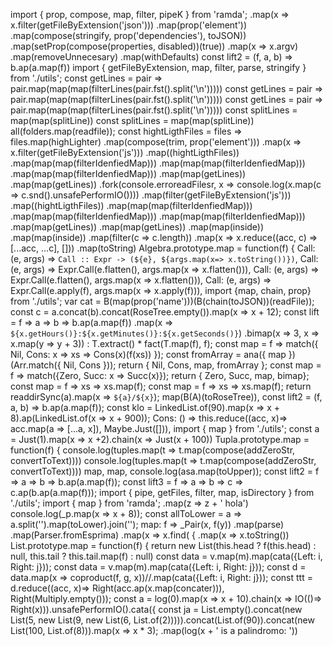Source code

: import { prop, compose, map, filter, pipeK } from  'ramda';
  .map(x => x.filter(getFileByExtension('json')))
  .map(prop('element'))
  .map(compose(stringify, prop('dependencies'), toJSON))
    .map(setProp(compose(properties, disabled))(true))
    .map(x => x.argv)
    .map(removeUnnecesary)
    .map(withDefaults)
const lift2 =  (f, a, b) => b.ap(a.map(f))
import { getFileByExtension, map, filter, parse, stringify } from './utils'; 
const getLines = pair => pair.map(map(map(filterLines(pair.fst().split('\n')))))
const getLines = pair => pair.map(map(map(filterLines(pair.fst().split('\n')))))
const getLines = pair => pair.map(map(map(filterLines(pair.fst().split('\n')))))
const splitLines = map(map(splitLine))
const splitLines = map(map(splitLine))
  all(folders.map(readfile));
const hightLigthFiles = files => files.map(highLighter)
    .map(compose(trim, prop('element')))
  .map(x => x.filter(getFileByExtension('js')))
  .map((hightLigthFiles))
  .map(map(map(filterIdenfiedMap)))
  .map(map(map(filterIdenfiedMap)))
  .map(map(map(filterIdenfiedMap)))
  .map(map(getLines))
  .map(map(getLines))
  .fork(console.erroreadFilesr, x => console.log(x.map(c => c.snd().unsafePerformIO())))
  .map(filter(getFileByExtension('js')))
  .map((hightLigthFiles))
  .map(map(map(filterIdenfiedMap)))
  .map(map(map(filterIdenfiedMap)))
  .map(map(map(filterIdenfiedMap)))
  .map(map(getLines))
  .map(map(getLines))
  .map(map(inside))
  .map(map(inside))
  .map(filter(c => c.length))
  .map(x => x.reduce((acc, c) => [...acc, ...c], []))
  .map(toString)
Algebra.prototype.map = function(f) {
    Call: (e, args) => `Call :: Expr -> (${e}, ${args.map(x=> x.toString())})`,
    Call: (e, args) => Expr.Call(e.flatten(), args.map(x => x.flatten())),
    Call: (e, args) => Expr.Call(e.flatten(), args.map(x => x.flatten())),
    Call: (e, args) => Expr.Call(e.apply(f), args.map(x => x.apply(f))),
import {map, chain, prop} from './utils';
var cat = B(map(prop('name')))(B(chain(toJSON))(readFile));
const c = a.concat(b).concat(RoseTree.empty()).map(x  => x + 12);
const lift = f => a => b => b.ap(a.map(f))
    .map(x => `${x.getHours()}:${x.getMinutes()}:${x.getSeconds()}`)
    .bimap(x => 3, x => x.map(y => y + 3))
    : T.extract() * fact(T.map(f), f);
    const map = f => match({ Nil, Cons: x => xs => Cons(x)(f(xs)) });
    const fromArray = ana({ map })(Arr.match({ Nil, Cons }));
    return { Nil, Cons, map, fromArray };
    const map = f => match({Zero, Succ: x => Succ(x)});
    return { Zero, Succ, map, bimap};
const map = f => xs => xs.map(f);
const map = f => xs => xs.map(f);
    return readdirSync(a).map(x => `${a}/${x}`);
  map(B(A)(toRoseTree)),
const lift2 = (f, a, b) => b.ap(a.map(f));
const klo = LinkedList.of(90).map(x => x + 8).ap(LinkedList.of(x => x + 900));
    Cons: () => this.reduce((acc, x)=> acc.map(a => [...a, x]), Maybe.Just([])),
import { map } from './utils';
const a = Just(1).map(x => x +2).chain(x => Just(x + 100))
Tupla.prototype.map = function(f) {
console.log(tuples.map(t => t.map(compose(addZeroStr, convertToText))))
console.log(tuples.map(t => t.map(compose(addZeroStr, convertToText))))
    map,
    map,
console.log(asa.map(toUpper));
const lift2 = f => a => b => b.ap(a.map(f));
const lift3 = f => a => b => c => c.ap(b.ap(a.map(f)));
import { pipe, getFiles, filter, map, isDirectory } from './utils';
import { map } from 'ramda';
    .map(z => z + ' hola')
console.log(_p.map(x => x + 8));
const allToLower = a => a.split('').map(toLower).join('');
 map: f => _Pair(x, f(y))
    .map(parse)
    .map(Parser.fromEsprima)
    .map(x => x.find( {
    .map(x => x.toString())
List.prototype.map = function(f) {
    return new List(this.head ? f(this.head) : null, this.tail ? this.tail.map(f) : null)
const data = v.map(m).map(cata({Left: i, Right: j}));
const data = v.map(m).map(cata({Left: i, Right: j}));
const d = data.map(x => coproduct(f, g, x))//.map(cata({Left: i, Right: j}));
    const ttt = d.reduce((acc, x)=> Right(acc.ap(x.map(concater))), Right(Multiply.empty()));
const a = log(0).map(x => x + 10).chain(x => IO(()=> Right(x))).unsafePerformIO().cata({
const ja = List.empty().concat(new List(5, new List(9, new List(6, List.of(2))))).concat(List.of(90)).concat(new List(100, List.of(8))).map(x => x * 3);
    .map(log(x + ' is a palindromo:  '))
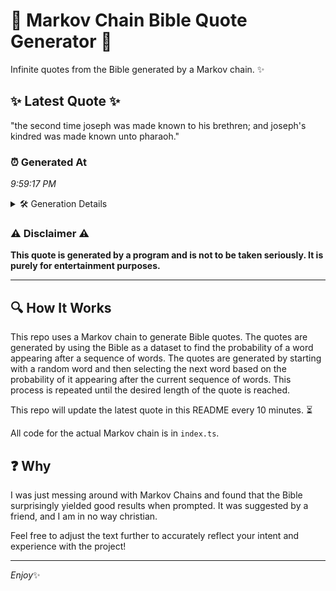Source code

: # 📖 Markov Chain Bible Quote Generator 📖

Infinite quotes from the Bible generated by a Markov chain. ✨

## ✨ Latest Quote ✨
"the second time joseph was made known to his brethren; and joseph's kindred was made known unto pharaoh."

### ⏰ Generated At
*9:59:17 PM*

<details>
    <summary>🛠️ Generation Details</summary>
    <p>
        <strong>🌱 Seed:</strong> the<br>
        <strong>🔄 Iterations:</strong> 17<br>
        <strong>📜 Context History:</strong><br>[ the ]: second<br>[ the, second ]: time<br>[ the, second, time ]: joseph<br>[ the, second, time, joseph ]: was<br>[ the, second, time, joseph, was ]: made<br>[ the, second, time, joseph, was, made ]: known<br>[ second, time, joseph, was, made, known ]: to<br>[ time, joseph, was, made, known, to ]: his<br>[ joseph, was, made, known, to, his ]: brethren;<br>[ was, made, known, to, his, brethren; ]: and<br>[ made, known, to, his, brethren;, and ]: joseph's<br>[ known, to, his, brethren;, and, joseph's ]: kindred<br>[ to, his, brethren;, and, joseph's, kindred ]: was<br>[ his, brethren;, and, joseph's, kindred, was ]: made<br>[ brethren;, and, joseph's, kindred, was, made ]: known<br>[ and, joseph's, kindred, was, made, known ]: unto<br>[ joseph's, kindred, was, made, known, unto ]: pharaoh.<br>
    </p>
</details>

### ⚠️ Disclaimer ⚠️
**This quote is generated by a program and is not to be taken seriously. It is purely for entertainment purposes.**

---

## 🔍 How It Works

This repo uses a Markov chain to generate Bible quotes. The quotes are generated by using the Bible as a dataset to find the probability of a word appearing after a sequence of words. The quotes are generated by starting with a random word and then selecting the next word based on the probability of it appearing after the current sequence of words. This process is repeated until the desired length of the quote is reached.

This repo will update the latest quote in this README every 10 minutes. ⏳

All code for the actual Markov chain is in `index.ts`.

## ❓ Why

I was just messing around with Markov Chains and found that the Bible surprisingly yielded good results when prompted. 
It was suggested by a friend, and I am in no way christian.

Feel free to adjust the text further to accurately reflect your intent and experience with the project!

---

*Enjoy*✨
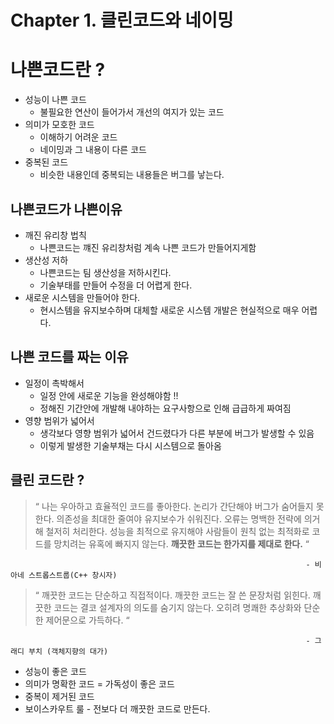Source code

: # Chapter 1. 클린코드와 네이밍

# 나쁜코드란 ?

- 성능이 나쁜 코드
    - 불필요한 연산이 들어가서 개선의 여지가 있는 코드
- 의미가 모호한 코드
    - 이해하기 어려운 코드
    - 네이밍과 그 내용이 다른 코드
- 중복된 코드
    - 비슷한 내용인데 중복되는 내용들은 버그를 낳는다.

## 나쁜코드가 나쁜이유

- 깨진 유리창 법칙
    - 나쁜코드는 꺠진 유리창처럼 계속 나쁜 코드가 만들어지게함
- 생산성 저하
    - 나쁜코드는 팀 생산성을 저하시킨다.
    - 기술부태를 만들어 수정을 더 어렵게 한다.
- 새로운 시스템을 만들어야 한다.
    - 현시스템을 유지보수하며 대체할 새로운 시스템 개발은 현실적으로 매우 어렵다.

## 나쁜 코드를 짜는 이유

- 일정이 촉박해서
    - 일정 안에 새로운 기능을 완성해야함 !!
    - 정해진 기간안에 개발해 내야하는 요구사항으로 인해 급급하게 짜여짐
- 영향 범위가 넓어서
    - 생각보다 영향 범위가 넓어서 건드렸다가 다른 부분에 버그가 발생할 수 있음
    - 이렇게 발생한 기술부채는 다시 시스템으로 돌아옴
    

## 클린 코드란 ?

> “  나는 우아하고 효율적인 코드를 좋아한다.
    논리가 간단해야 버그가 숨어들지 못한다.
    의존성을 최대한 줄여야 유지보수가 쉬워진다.
    오류는 명백한 전략에 의거해 철저히 처리한다.
    성능을 최적으로 유지해야 사람들이 원칙 없는 최적화로 코드를 망치려는 유혹에 빠지지 않는다.
    **깨끗한 코드는 한가지를 제대로 한다.** “

                                                                      - 비아네 스트롭스트룹(C++ 창시자)
> 

> “  깨끗한 코드는 단순하고 직접적이다.
    깨끗한 코드는 잘 쓴 문장처럼 읽힌다.
    깨끗한 코드는 결코 설계자의 의도를 숨기지 않는다.
    오히려 명쾌한 추상화와 단순한 제어문으로 가득하다. “
                                                                        
                                                                      - 그래디 부치 (객체지향의 대가)
> 

- 성능이 좋은 코드
- 의미가 명확한 코드 = 가독성이 좋은 코드
- 중복이 제거된 코드
- 보이스카우트 룰 - 전보다 더 깨끗한 코드로 만든다.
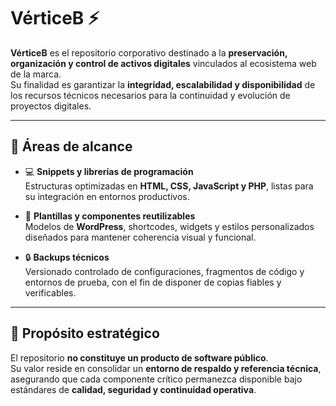 # VérticeB ⚡

**VérticeB** es el repositorio corporativo destinado a la **preservación, organización y control de activos digitales** vinculados al ecosistema web de la marca.  
Su finalidad es garantizar la **integridad, escalabilidad y disponibilidad** de los recursos técnicos necesarios para la continuidad y evolución de proyectos digitales.

---

## 📂 Áreas de alcance

- 💻 **Snippets y librerías de programación**  
  Estructuras optimizadas en **HTML, CSS, JavaScript y PHP**, listas para su integración en entornos productivos.

- 🎨 **Plantillas y componentes reutilizables**  
  Modelos de **WordPress**, shortcodes, widgets y estilos personalizados diseñados para mantener coherencia visual y funcional.

- 🔒 **Backups técnicos**  
  Versionado controlado de configuraciones, fragmentos de código y entornos de prueba, con el fin de disponer de copias fiables y verificables.

---

## 🎯 Propósito estratégico

El repositorio **no constituye un producto de software público**.  
Su valor reside en consolidar un **entorno de respaldo y referencia técnica**, asegurando que cada componente crítico permanezca disponible bajo estándares de **calidad, seguridad y continuidad operativa**.
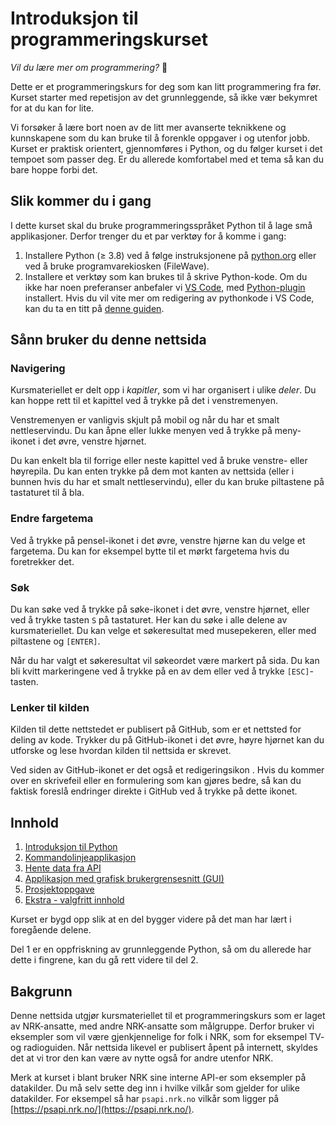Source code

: # Introduksjon til programmeringskurset

_Vil du lære mer om programmering?_ 🎉

Dette er et programmeringskurs for deg som kan litt programmering fra før.
Kurset starter med repetisjon av det grunnleggende, så ikke vær bekymret for at du kan for lite.

Vi forsøker å lære bort noen av de litt mer avanserte teknikkene og kunnskapene som du kan bruke til å forenkle oppgaver i og utenfor jobb.
Kurset er praktisk orientert, gjennomføres i Python, og du følger kurset i det tempoet som passer deg.
Er du allerede komfortabel med et tema så kan du bare hoppe forbi det.


## Slik kommer du i gang

I dette kurset skal du bruke programmeringsspråket Python til å lage små applikasjoner. Derfor trenger du et par verktøy for å komme i gang:

1. Installere Python (&ge; 3.8) ved å følge instruksjonene på [python.org][python-nedlasting] eller ved å bruke programvarekiosken (FileWave).
2. Installere et verktøy som kan brukes til å skrive Python-kode.
   Om du ikke har noen preferanser anbefaler vi [VS Code][vs-code],
   med [Python-plugin][vs-code-python-plugin] installert.
   Hvis du vil vite mer om redigering av pythonkode i VS Code, kan du ta en titt på [denne guiden][vs-code-python-docs].

[python-nedlasting]: https://www.python.org/downloads/
[vs-code]: https://code.visualstudio.com/
[vs-code-python-plugin]: https://marketplace.visualstudio.com/items?itemName=ms-python.python
[vs-code-python-docs]: https://code.visualstudio.com/docs/languages/python


## Sånn bruker du denne nettsida

### Navigering

Kursmateriellet er delt opp i _kapitler_, som vi har organisert i ulike _deler_.
Du kan hoppe rett til et kapittel ved å trykke på det i venstremenyen.

Venstremenyen er vanligvis skjult på mobil og når du har et smalt nettleservindu.
Du kan åpne eller lukke menyen ved å trykke på meny-ikonet <i class="fa fa-bars"></i> i det øvre, venstre hjørnet.

Du kan enkelt bla til forrige eller neste kapittel ved å bruke venstre- eller høyrepila.
Du kan enten trykke på dem mot kanten av nettsida (eller i bunnen hvis du har et smalt nettleservindu), eller du kan bruke piltastene på tastaturet til å bla.


### Endre fargetema

Ved å trykke på pensel-ikonet <i class="fa fa-paint-brush"></i> i det øvre, venstre hjørne kan du velge et fargetema.
Du kan for eksempel bytte til et mørkt fargetema hvis du foretrekker det.


### Søk

Du kan søke ved å trykke på søke-ikonet <i class="fa fa-search"></i> i det øvre, venstre hjørnet,
eller ved å trykke tasten `S` på tastaturet.
Her kan du søke i alle delene av kursmateriellet.
Du kan velge et søkeresultat med musepekeren, eller med piltastene og `[ENTER]`.

Når du har valgt et søkeresultat vil søkeordet være markert på sida.
Du kan bli kvitt markeringene ved å trykke på en av dem eller ved å trykke `[ESC]`-tasten.


### Lenker til kilden

Kilden til dette nettstedet er publisert på GitHub, som er et nettsted for deling av kode.
Trykker du på GitHub-ikonet <i class="fa fa-github"></i> i det øvre, høyre hjørnet kan du utforske og lese hvordan kilden til nettsida er skrevet.

Ved siden av GitHub-ikonet er det også et redigeringsikon <i class="fa fa-edit"></i>.
Hvis du kommer over en skrivefeil eller en formulering som kan gjøres bedre, så kan du faktisk foreslå endringer direkte i GitHub ved å trykke på dette ikonet.


## Innhold

1. [Introduksjon til Python](kap1/)
2. [Kommandolinjeapplikasjon](kap2/)
3. [Hente data fra API](kap3/)
4. [Applikasjon med grafisk brukergrensesnitt (GUI)](kap4/)
5. [Prosjektoppgave](prosjektoppgave/)
6. [Ekstra - valgfritt innhold](ekstra/)
 
Kurset er bygd opp slik at en del bygger videre på det man har lært i foregående delene.

Del 1 er en oppfriskning av grunnleggende Python, så om du allerede har dette i fingrene, kan du gå rett videre til del 2.


## Bakgrunn

Denne nettsida utgjør kursmateriellet til et programmeringskurs som er laget av NRK-ansatte, med andre NRK-ansatte som målgruppe.
Derfor bruker vi eksempler som vil være gjenkjennelige for folk i NRK, som for eksempel TV- og radioguiden.
Når nettsida likevel er publisert åpent på internett, skyldes det at vi tror den kan være av nytte også for andre utenfor NRK.

Merk at kurset i blant bruker NRK sine interne API-er som eksempler på datakilder.
Du må selv sette deg inn i hvilke vilkår som gjelder for ulike datakilder.
For eksempel så har `psapi.nrk.no` vilkår som ligger på [https://psapi.nrk.no/](https://psapi.nrk.no/).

=== EXERCISE ===
In the material above, locate the line containing "- 이렇게 발생한 기술부채는 다시 시스템으로 돌아옴" and the line containing "코드는 한가지를 제대로". Transcribe exactly those two lines and every line between them, and nothing more.

=== WRITTEN RESPONSE ===
    - 이렇게 발생한 기술부채는 다시 시스템으로 돌아옴
    

## 클린 코드란 ?

> “  나는 우아하고 효율적인 코드를 좋아한다.
    논리가 간단해야 버그가 숨어들지 못한다.
    의존성을 최대한 줄여야 유지보수가 쉬워진다.
    오류는 명백한 전략에 의거해 철저히 처리한다.
    성능을 최적으로 유지해야 사람들이 원칙 없는 최적화로 코드를 망치려는 유혹에 빠지지 않는다.
    **깨끗한 코드는 한가지를 제대로 한다.** “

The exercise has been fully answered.